Appendix C: Adding a Client Certificate to an External Key Manager
A Client Certificate is required when using KMIP. Use the following instructions (for External Key Manager you are using) to create and add a Client Certificate.
IBM Security Key Lifecycle Manager (SKLM)
- Create a Client Certificate in the Digital Certificate Manager (DCM) and Export the Certificate Authority. See Appendix D: Creating a Certificate using the Digital Certificate Manager (DCM) for details.
NOTE:
You may need to convert the certificate file and its contents to ASCII:
dd conv=ascii if=PWR742_CA.crt of=PWR742_CA_ascii.crt
You may need to convert the certificate file and its contents to ASCII:
dd conv=ascii if=PWR742_CA.crt of=PWR742_CA_ascii.crt
- Send the Certificate Authority to the person in charge of the SKLM server so they can import the certificate and associate it with your user id.

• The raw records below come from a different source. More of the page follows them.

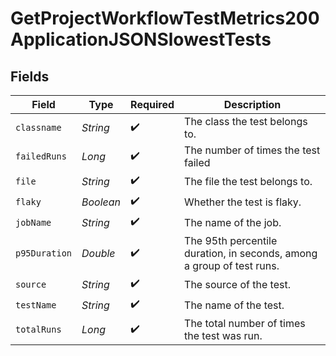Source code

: # GetProjectWorkflowTestMetrics200ApplicationJSONSlowestTests


## Fields

| Field                                                                 | Type                                                                  | Required                                                              | Description                                                           |
| --------------------------------------------------------------------- | --------------------------------------------------------------------- | --------------------------------------------------------------------- | --------------------------------------------------------------------- |
| `classname`                                                           | *String*                                                              | :heavy_check_mark:                                                    | The class the test belongs to.                                        |
| `failedRuns`                                                          | *Long*                                                                | :heavy_check_mark:                                                    | The number of times the test failed                                   |
| `file`                                                                | *String*                                                              | :heavy_check_mark:                                                    | The file the test belongs to.                                         |
| `flaky`                                                               | *Boolean*                                                             | :heavy_check_mark:                                                    | Whether the test is flaky.                                            |
| `jobName`                                                             | *String*                                                              | :heavy_check_mark:                                                    | The name of the job.                                                  |
| `p95Duration`                                                         | *Double*                                                              | :heavy_check_mark:                                                    | The 95th percentile duration, in seconds, among a group of test runs. |
| `source`                                                              | *String*                                                              | :heavy_check_mark:                                                    | The source of the test.                                               |
| `testName`                                                            | *String*                                                              | :heavy_check_mark:                                                    | The name of the test.                                                 |
| `totalRuns`                                                           | *Long*                                                                | :heavy_check_mark:                                                    | The total number of times the test was run.                           |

- In the Digital Certificate Manager, create an Application that points to the Certificate.
- Enter the Application ID in the External Key Manager entry.
Safenet
- Create and export a Certificate request in the Digital Certificate Manager (DCM). The user ID that is created for you on the Safenet server must be in the Common name of the certificate. See Appendix D for details.

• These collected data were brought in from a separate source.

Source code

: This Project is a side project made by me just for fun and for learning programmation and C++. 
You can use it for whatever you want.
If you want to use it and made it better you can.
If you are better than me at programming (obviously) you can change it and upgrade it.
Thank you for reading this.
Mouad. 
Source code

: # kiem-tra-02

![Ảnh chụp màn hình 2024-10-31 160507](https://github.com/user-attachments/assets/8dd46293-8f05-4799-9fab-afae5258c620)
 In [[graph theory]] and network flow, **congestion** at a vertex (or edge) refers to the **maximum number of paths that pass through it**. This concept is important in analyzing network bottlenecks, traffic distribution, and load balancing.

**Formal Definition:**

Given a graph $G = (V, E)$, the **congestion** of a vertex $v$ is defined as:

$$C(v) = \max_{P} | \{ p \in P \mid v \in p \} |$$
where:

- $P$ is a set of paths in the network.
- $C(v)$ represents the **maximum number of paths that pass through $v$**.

- Send the certificate request to the Safenet server.
- Have the person responsible for the Safenet server sign the certificate with a CA certificate on the Safenet machine , export the signed request from the server, and send it to you.
- Import the newly signed certificate. Server or Client.
- In the Digital Certificate Manager, create an application that points to the Certificate.
- Enter the Application ID in the External Key Manager entry.
Also, export the CA certificate that was used to sign the certificate. The CA certificate needs to be installed on the Digital Certificate Manager (DCM) first, before the Certificate Response.